== AVAILABLE DATA ==

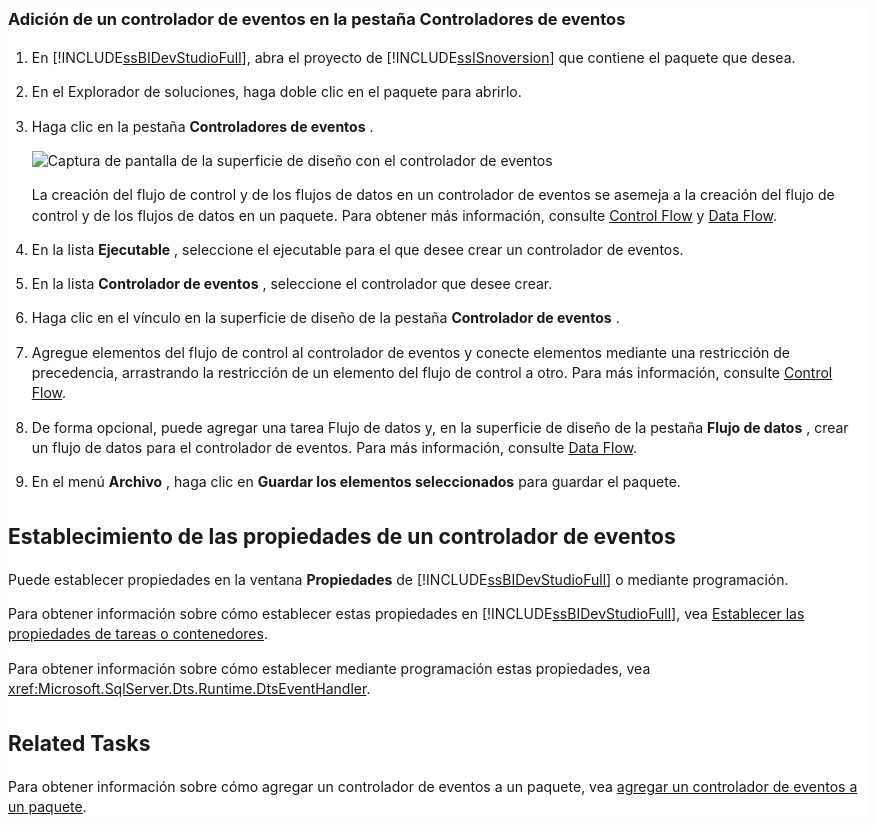 ### <a name="add-an-event-handler-on-the-event-handlers-tab"></a>Adición de un controlador de eventos en la pestaña Controladores de eventos  
  
1.  En [!INCLUDE[ssBIDevStudioFull](../includes/ssbidevstudiofull-md.md)], abra el proyecto de [!INCLUDE[ssISnoversion](../includes/ssisnoversion-md.md)] que contiene el paquete que desea.  
  
2.  En el Explorador de soluciones, haga doble clic en el paquete para abrirlo.  
  
3.  Haga clic en la pestaña **Controladores de eventos** .  
  
     ![Captura de pantalla de la superficie de diseño con el controlador de eventos](../integration-services/media/eventhandlers.gif "Captura de pantalla de la superficie de diseño con el controlador de eventos")  
  
     La creación del flujo de control y de los flujos de datos en un controlador de eventos se asemeja a la creación del flujo de control y de los flujos de datos en un paquete. Para obtener más información, consulte [Control Flow](../integration-services/control-flow/control-flow.md) y [Data Flow](../integration-services/data-flow/data-flow.md).  
  
4.  En la lista **Ejecutable** , seleccione el ejecutable para el que desee crear un controlador de eventos.  
  
5.  En la lista **Controlador de eventos** , seleccione el controlador que desee crear.  
  
6.  Haga clic en el vínculo en la superficie de diseño de la pestaña **Controlador de eventos** .  
  
7.  Agregue elementos del flujo de control al controlador de eventos y conecte elementos mediante una restricción de precedencia, arrastrando la restricción de un elemento del flujo de control a otro. Para más información, consulte [Control Flow](../integration-services/control-flow/control-flow.md).  
  
8.  De forma opcional, puede agregar una tarea Flujo de datos y, en la superficie de diseño de la pestaña **Flujo de datos** , crear un flujo de datos para el controlador de eventos. Para más información, consulte [Data Flow](../integration-services/data-flow/data-flow.md).  
  
9. En el menú **Archivo** , haga clic en **Guardar los elementos seleccionados** para guardar el paquete.  

## <a name="set-the-properties-of-an-event-handler"></a>Establecimiento de las propiedades de un controlador de eventos  
 Puede establecer propiedades en la ventana **Propiedades** de [!INCLUDE[ssBIDevStudioFull](../includes/ssbidevstudiofull-md.md)] o mediante programación.  
  
 Para obtener información sobre cómo establecer estas propiedades en [!INCLUDE[ssBIDevStudioFull](../includes/ssbidevstudiofull-md.md)], vea [Establecer las propiedades de tareas o contenedores](./control-flow/add-or-delete-a-task-or-a-container-in-a-control-flow.md).  
  
 Para obtener información sobre cómo establecer mediante programación estas propiedades, vea <xref:Microsoft.SqlServer.Dts.Runtime.DtsEventHandler>.  
  
## <a name="related-tasks"></a>Related Tasks  
 Para obtener información sobre cómo agregar un controlador de eventos a un paquete, vea [agregar un controlador de eventos a un paquete]().  
  
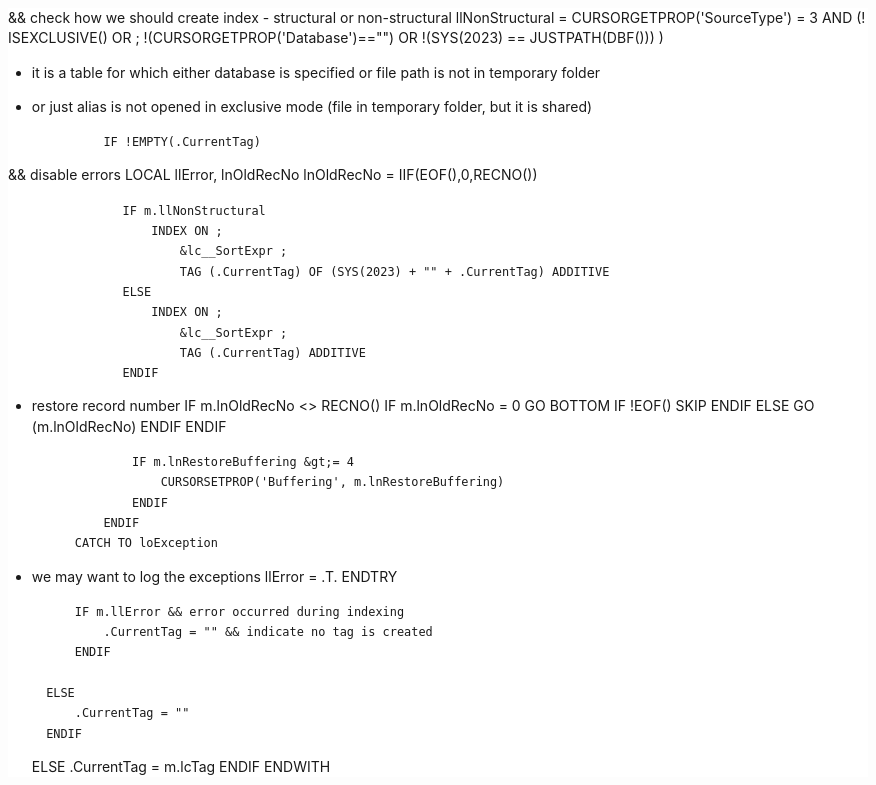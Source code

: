 && check how we should create index - structural or non-structural
				llNonStructural = CURSORGETPROP('SourceType') = 3 AND (! ISEXCLUSIVE() OR ;
					!(CURSORGETPROP('Database')=="") OR !(SYS(2023) == JUSTPATH(DBF())) )
* it is a table for which either database is specified or file path is not in temporary folder
* or just alias is not opened in exclusive mode (file in temporary folder, but it is shared)

				IF !EMPTY(.CurrentTag)
&& disable errors
					LOCAL llError, lnOldRecNo
					lnOldRecNo = IIF(EOF(),0,RECNO())

					IF m.llNonStructural
						INDEX ON ;
							&lc__SortExpr ;
							TAG (.CurrentTag) OF (SYS(2023) + "" + .CurrentTag) ADDITIVE
					ELSE
						INDEX ON ;
							&lc__SortExpr ;
							TAG (.CurrentTag) ADDITIVE
					ENDIF

* restore record number
					IF m.lnOldRecNo &lt;&gt; RECNO()
						IF m.lnOldRecNo = 0
							GO BOTTOM
							IF !EOF()
								SKIP
							ENDIF
						ELSE
							GO (m.lnOldRecNo)
						ENDIF
					ENDIF

					IF m.lnRestoreBuffering &gt;= 4
						CURSORSETPROP('Buffering', m.lnRestoreBuffering)
					ENDIF
				ENDIF
			CATCH TO loException
* we may want to log the exceptions
				llError = .T.
			ENDTRY

			IF m.llError && error occurred during indexing
				.CurrentTag = "" && indicate no tag is created
			ENDIF

		ELSE
			.CurrentTag = ""
		ENDIF

	ELSE
		.CurrentTag = m.lcTag
	ENDIF
ENDWITH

===

§ ASSIGNED TASK: Return each full line of the entries that contains the word "CURSORGETPROP".

§ EXERCISE RESULT:
				llNonStructural = CURSORGETPROP('SourceType') = 3 AND (! ISEXCLUSIVE() OR ;
					!(CURSORGETPROP('Database')=="") OR !(SYS(2023) == JUSTPATH(DBF())) )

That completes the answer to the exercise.